"Tell me about a time you've failed" is a trick question. Interviewers ask it to gain a sense of your ego, your ability to handle adversity, and how you rebound. But it is a trick question. Let me explain.
During coaching sessions, I often ask my clients, "what does X mean to you?" or "what does Y look like to you"? Some variation on that. Words have specific definitions and, since language is fluid, we have the ability to express ourselves in whatever manner we want and need to characterize our experiences. Recently, I asked a client what success looks like, and they asked back "didn't we already cover this last time"? Well... yes. But they defined success about a specific Thing and this was another Thing.
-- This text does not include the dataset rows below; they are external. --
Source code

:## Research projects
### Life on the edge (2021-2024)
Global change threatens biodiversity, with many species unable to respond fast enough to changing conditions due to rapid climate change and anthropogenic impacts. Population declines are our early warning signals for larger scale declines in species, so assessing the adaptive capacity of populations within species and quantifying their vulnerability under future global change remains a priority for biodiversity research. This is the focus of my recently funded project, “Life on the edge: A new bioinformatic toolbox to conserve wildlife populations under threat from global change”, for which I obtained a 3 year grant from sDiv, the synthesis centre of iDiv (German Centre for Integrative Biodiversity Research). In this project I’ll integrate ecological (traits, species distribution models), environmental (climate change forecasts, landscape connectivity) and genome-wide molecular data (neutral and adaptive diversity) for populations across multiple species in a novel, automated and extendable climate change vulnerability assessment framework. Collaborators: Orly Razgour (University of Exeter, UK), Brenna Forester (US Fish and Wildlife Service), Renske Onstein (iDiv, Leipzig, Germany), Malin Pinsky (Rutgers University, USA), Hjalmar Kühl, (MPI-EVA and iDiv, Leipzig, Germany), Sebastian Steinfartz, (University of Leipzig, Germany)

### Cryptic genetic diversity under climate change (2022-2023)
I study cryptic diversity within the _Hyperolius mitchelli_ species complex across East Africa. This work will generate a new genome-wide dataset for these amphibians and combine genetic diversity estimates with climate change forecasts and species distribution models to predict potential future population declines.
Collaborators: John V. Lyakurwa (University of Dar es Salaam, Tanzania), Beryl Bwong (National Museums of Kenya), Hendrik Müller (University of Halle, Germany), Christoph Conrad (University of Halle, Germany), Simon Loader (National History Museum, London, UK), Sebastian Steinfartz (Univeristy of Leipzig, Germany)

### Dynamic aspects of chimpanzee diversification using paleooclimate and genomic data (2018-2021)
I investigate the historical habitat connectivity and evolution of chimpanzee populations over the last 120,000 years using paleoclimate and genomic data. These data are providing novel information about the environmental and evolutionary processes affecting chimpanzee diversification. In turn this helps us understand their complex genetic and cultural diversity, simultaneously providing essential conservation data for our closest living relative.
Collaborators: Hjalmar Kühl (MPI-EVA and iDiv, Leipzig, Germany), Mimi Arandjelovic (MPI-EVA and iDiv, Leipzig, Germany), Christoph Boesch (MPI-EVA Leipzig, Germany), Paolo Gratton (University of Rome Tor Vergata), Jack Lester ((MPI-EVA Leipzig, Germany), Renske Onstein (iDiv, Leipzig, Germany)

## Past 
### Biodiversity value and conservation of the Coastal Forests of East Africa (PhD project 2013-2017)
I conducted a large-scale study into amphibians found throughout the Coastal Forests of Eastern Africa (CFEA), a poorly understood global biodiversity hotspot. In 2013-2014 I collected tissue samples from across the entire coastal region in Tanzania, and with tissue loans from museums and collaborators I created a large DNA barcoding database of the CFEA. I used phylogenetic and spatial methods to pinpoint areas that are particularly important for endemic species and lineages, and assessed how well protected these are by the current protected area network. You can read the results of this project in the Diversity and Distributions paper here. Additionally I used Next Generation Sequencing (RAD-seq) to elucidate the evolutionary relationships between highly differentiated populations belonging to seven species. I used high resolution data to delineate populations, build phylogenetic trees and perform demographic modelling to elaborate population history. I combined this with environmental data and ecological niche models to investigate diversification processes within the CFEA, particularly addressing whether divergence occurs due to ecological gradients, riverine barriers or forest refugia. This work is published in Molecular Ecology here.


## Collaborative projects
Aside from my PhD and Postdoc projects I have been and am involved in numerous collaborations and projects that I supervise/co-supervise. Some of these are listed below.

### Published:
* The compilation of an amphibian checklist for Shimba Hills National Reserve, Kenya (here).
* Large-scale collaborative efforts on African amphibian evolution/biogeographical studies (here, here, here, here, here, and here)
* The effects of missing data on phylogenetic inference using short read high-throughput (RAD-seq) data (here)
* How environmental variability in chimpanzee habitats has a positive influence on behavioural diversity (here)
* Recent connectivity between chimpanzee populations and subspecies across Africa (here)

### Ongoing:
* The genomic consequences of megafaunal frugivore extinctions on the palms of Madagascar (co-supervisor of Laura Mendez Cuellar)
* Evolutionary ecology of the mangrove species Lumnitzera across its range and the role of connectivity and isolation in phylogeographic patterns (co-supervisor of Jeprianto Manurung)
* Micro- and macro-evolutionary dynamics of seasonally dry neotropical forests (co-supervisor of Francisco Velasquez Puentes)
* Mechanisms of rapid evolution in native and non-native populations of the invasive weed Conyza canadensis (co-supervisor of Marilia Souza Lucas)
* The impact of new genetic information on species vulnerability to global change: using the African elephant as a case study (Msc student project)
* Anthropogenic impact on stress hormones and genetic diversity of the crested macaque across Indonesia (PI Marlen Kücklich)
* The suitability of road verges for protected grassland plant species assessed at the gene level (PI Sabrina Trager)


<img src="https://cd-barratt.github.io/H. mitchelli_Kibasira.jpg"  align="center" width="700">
The markers for one don't necessarily describe the other.
Much like I ask clients to clarify their meaning of success or happiness or whatever, my sense of failure is not your sense of failure. How I quantify or qualify failure is dependent on many variables. And there's the trick to the question: what do you mean by fail?
We're taught that failure is something to be afraid of, to stay away from. If we want to innovate, if we want to drive our industries, and if we want to supercharge our lives, we have to get over failure-as-bad real quick. (Forbes, Medium, The Atlantic, HBR, and many, many other business publications agree.) Think of failure as a series of iterations to get something closer to "right". Within those iterations, explore with resilience, humility, and an open heart and mind. With failure comes risks, and with risks come opportunities. Failing is getting out of your own way to be able to see what's next. Failing builds character and focuses the journey. Don't be shy: fail hard.